Kegelman, U.S. Patent No. 3,639, 174, discloses a voltaic cell which uses a lithium aluminum alloy anode and a copper compound cathode.
However, Kegelman teaches the use of a non-aqueous solvent electrolyte.
Senderoff, U.S. Patent No. 3,751 ,298, discloses a thermal-rechargeable electrochemical cell that uses a lithium monoaluminide anode and a cathode of any suitable material including copper chloride. The Senderoff device is rechargeable and uses a lithium tetrachloroaluminate electrolyte.

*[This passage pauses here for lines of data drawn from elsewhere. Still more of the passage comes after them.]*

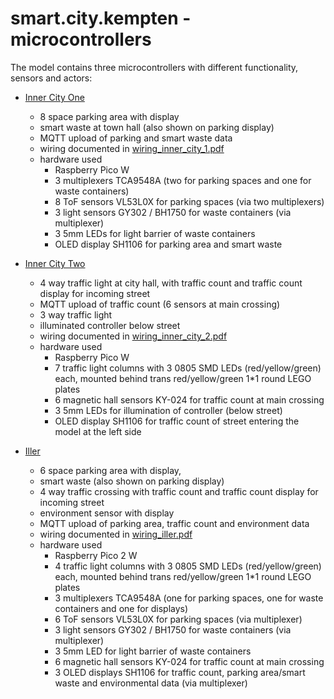 # smart.city.kempten - microcontrollers

The model contains three microcontrollers with different functionality, sensors and actors:

* [Inner City One](../smart_city/controller_inner_city_one.py)
  * 8 space parking area with display
  * smart waste at town hall (also shown on parking display)
  * MQTT upload of parking and smart waste data
  * wiring documented in [wiring_inner_city_1.pdf](wiring_inner_city_1.pdf)
  * hardware used
    * Raspberry Pico W
    * 3 multiplexers TCA9548A (two for parking spaces and one for waste containers)
    * 8 ToF sensors VL53L0X for parking spaces (via two multiplexers)
    * 3 light sensors GY302 / BH1750 for waste containers (via multiplexer)
    * 3 5mm LEDs for light barrier of waste containers
    * OLED display SH1106 for parking area and smart waste

* [Inner City Two](../smart_city/controller_inner_city_two.py)
  * 4 way traffic light at city hall, with traffic count and traffic count display for incoming street
  * MQTT upload of traffic count (6 sensors at main crossing)
  * 3 way traffic light
  * illuminated controller below street
  * wiring documented in [wiring_inner_city_2.pdf](wiring_inner_city_2.pdf)
  * hardware used
    * Raspberry Pico W
    * 7 traffic light columns with 3 0805 SMD LEDs (red/yellow/green) each, mounted behind trans red/yellow/green 1*1 round LEGO plates
    * 6 magnetic hall sensors KY-024 for traffic count at main crossing
    * 3 5mm LEDs for illumination of controller (below street)
    * OLED display SH1106 for traffic count of street entering the model at the left side

* [Iller](../smart_city/controller_iller.py)
  * 6 space parking area with display,
  * smart waste (also shown on parking display)
  * 4 way traffic crossing with traffic count and traffic count display for incoming street
  * environment sensor with display
  * MQTT upload of parking area, traffic count and environment data
  * wiring documented in [wiring_iller.pdf](wiring_iller.pdf)
  * hardware used
    * Raspberry Pico 2 W
    * 4 traffic light columns with 3 0805 SMD LEDs (red/yellow/green) each, mounted behind trans red/yellow/green 1*1 round LEGO plates
    * 3 multiplexers TCA9548A (one for parking spaces, one for waste containers and one for displays)
    * 6 ToF sensors VL53L0X for parking spaces (via multiplexer)
    * 3 light sensors GY302 / BH1750 for waste containers (via multiplexer)
    * 3 5mm LED for light barrier of waste containers
    * 6 magnetic hall sensors KY-024 for traffic count at main crossing
    * 3 OLED displays SH1106 for traffic count, parking area/smart waste and environmental data (via multiplexer)
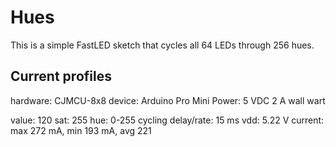 # Hues

This is a simple FastLED sketch that cycles all 64 LEDs through 256 hues.

## Current profiles

hardware: CJMCU-8x8
device: Arduino Pro Mini
Power: 5 VDC 2 A wall wart

value: 120
sat: 255
hue: 0-255 cycling
delay/rate: 15 ms
vdd: 5.22 V
current: max 272 mA, min 193 mA, avg 221
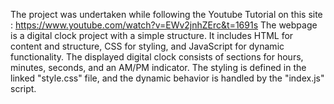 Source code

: The project was undertaken while following the Youtube Tutorial on this site : https://www.youtube.com/watch?v=EWv2jnhZErc&t=1691s
The webpage is a digital clock project with a simple structure. It includes HTML for content and structure, CSS for styling,
and JavaScript for dynamic functionality. The displayed digital clock consists of sections for hours, minutes, seconds, and an AM/PM indicator.
The styling is defined in the linked "style.css" file, and the dynamic behavior is handled by the "index.js" script.
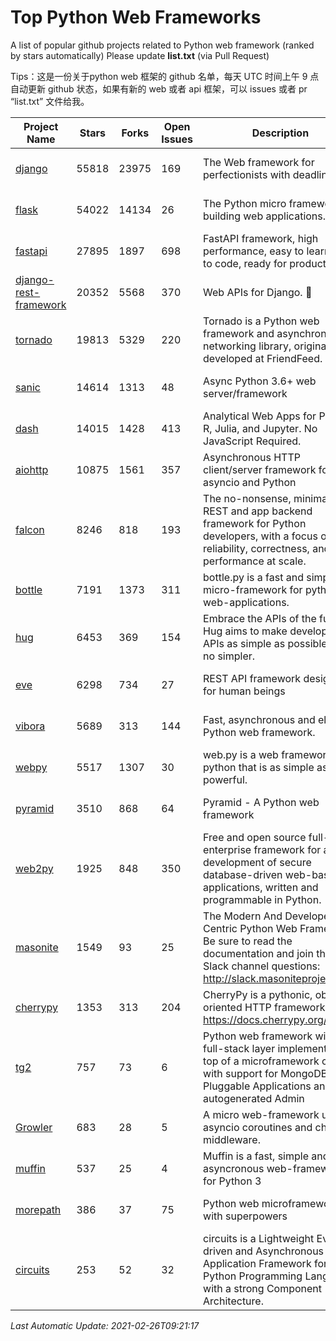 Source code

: # Top Python Web Frameworks
A list of popular github projects related to Python web framework (ranked by stars automatically)
Please update **list.txt** (via Pull Request)

Tips：这是一份关于python web 框架的 github 名单，每天 UTC 时间上午 9 点自动更新 github 状态，如果有新的 web 或者 api 框架，可以 issues 或者 pr “list.txt” 文件给我。

| Project Name | Stars | Forks | Open Issues | Description | Last Commit |
| ------------ | ----- | ----- | ----------- | ----------- | ----------- |
| [django](https://github.com/django/django) | 55818 | 23975 | 169 | The Web framework for perfectionists with deadlines. | 2021-02-26 08:10:52 |
| [flask](https://github.com/pallets/flask) | 54022 | 14134 | 26 | The Python micro framework for building web applications. | 2021-02-25 17:51:58 |
| [fastapi](https://github.com/tiangolo/fastapi) | 27895 | 1897 | 698 | FastAPI framework, high performance, easy to learn, fast to code, ready for production | 2021-02-07 18:27:26 |
| [django-rest-framework](https://github.com/encode/django-rest-framework) | 20352 | 5568 | 370 | Web APIs for Django. 🎸 | 2021-02-16 12:17:29 |
| [tornado](https://github.com/tornadoweb/tornado) | 19813 | 5329 | 220 | Tornado is a Python web framework and asynchronous networking library, originally developed at FriendFeed. | 2021-02-04 02:40:24 |
| [sanic](https://github.com/sanic-org/sanic) | 14614 | 1313 | 48 | Async Python 3.6+ web server/framework | Build fast. Run fast. | 2021-02-24 19:09:27 |
| [dash](https://github.com/plotly/dash) | 14015 | 1428 | 413 | Analytical Web Apps for Python, R, Julia, and Jupyter. No JavaScript Required. | 2021-02-15 19:52:46 |
| [aiohttp](https://github.com/aio-libs/aiohttp) | 10875 | 1561 | 357 | Asynchronous HTTP client/server framework for asyncio and Python | 2021-02-25 18:49:31 |
| [falcon](https://github.com/falconry/falcon) | 8246 | 818 | 193 | The no-nonsense, minimalist REST and app backend framework for Python developers, with a focus on reliability, correctness, and performance at scale. | 2021-02-24 08:49:16 |
| [bottle](https://github.com/bottlepy/bottle) | 7191 | 1373 | 311 | bottle.py is a fast and simple micro-framework for python web-applications. | 2021-01-01 15:17:44 |
| [hug](https://github.com/hugapi/hug) | 6453 | 369 | 154 | Embrace the APIs of the future. Hug aims to make developing APIs as simple as possible, but no simpler. | 2020-08-10 05:07:26 |
| [eve](https://github.com/pyeve/eve) | 6298 | 734 | 27 | REST API framework designed for human beings | 2021-02-20 10:07:38 |
| [vibora](https://github.com/vibora-io/vibora) | 5689 | 313 | 144 | Fast, asynchronous and elegant Python web framework. | 2019-02-11 10:54:12 |
| [webpy](https://github.com/webpy/webpy) | 5517 | 1307 | 30 | web.py is a web framework for python that is as simple as it is powerful.  | 2021-01-07 07:23:53 |
| [pyramid](https://github.com/Pylons/pyramid) | 3510 | 868 | 64 | Pyramid - A Python web framework | 2021-02-20 20:43:40 |
| [web2py](https://github.com/web2py/web2py) | 1925 | 848 | 350 | Free and open source full-stack enterprise framework for agile development of secure database-driven web-based applications, written and programmable in Python. | 2021-02-03 08:01:57 |
| [masonite](https://github.com/MasoniteFramework/masonite) | 1549 | 93 | 25 | The Modern And Developer Centric Python Web Framework. Be sure to read the documentation and join the Slack channel questions: http://slack.masoniteproject.com | 2021-02-21 15:23:21 |
| [cherrypy](https://github.com/cherrypy/cherrypy) | 1353 | 313 | 204 | CherryPy is a pythonic, object-oriented HTTP framework.      https://docs.cherrypy.org/ | 2021-01-17 23:39:22 |
| [tg2](https://github.com/TurboGears/tg2) | 757 | 73 | 6 | Python web framework with full-stack layer implemented on top of a microframework core with support for MongoDB, Pluggable Applications and autogenerated Admin | 2020-10-08 07:18:07 |
| [Growler](https://github.com/pyGrowler/Growler) | 683 | 28 | 5 | A micro web-framework using asyncio coroutines and chained middleware. | 2020-03-08 07:51:41 |
| [muffin](https://github.com/klen/muffin) | 537 | 25 | 4 | Muffin is a fast, simple and asyncronous web-framework for Python 3 | 2021-02-25 17:56:25 |
| [morepath](https://github.com/morepath/morepath) | 386 | 37 | 75 | Python web microframework with superpowers | 2021-01-23 15:04:22 |
| [circuits](https://github.com/circuits/circuits) | 253 | 52 | 32 | circuits is a Lightweight Event driven and Asynchronous Application Framework for the Python Programming Language with a strong Component Architecture. | 2020-12-16 08:37:47 |

*Last Automatic Update: 2021-02-26T09:21:17*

U.S. Patent No. 4, 1 92,91 3 to Koontz describes a battery having a magnesium based anode, a copper (I) rhodanide-based cathode containing an oxidizer mixed with sulfur and an electroconductive additive. A drawback of this battery is also low specific energy, e.g., 1 73 W-hr/Kg (without structural materials mass).
It is therefore an object of the present invention to provide a water activated current source that has an improved specific energy level over those available from prior art current sources.
It is another object of the present invention to provide a water activated chemical current source that has design simplicity, convenience in operation, and practically unlimited shelf-life before operation.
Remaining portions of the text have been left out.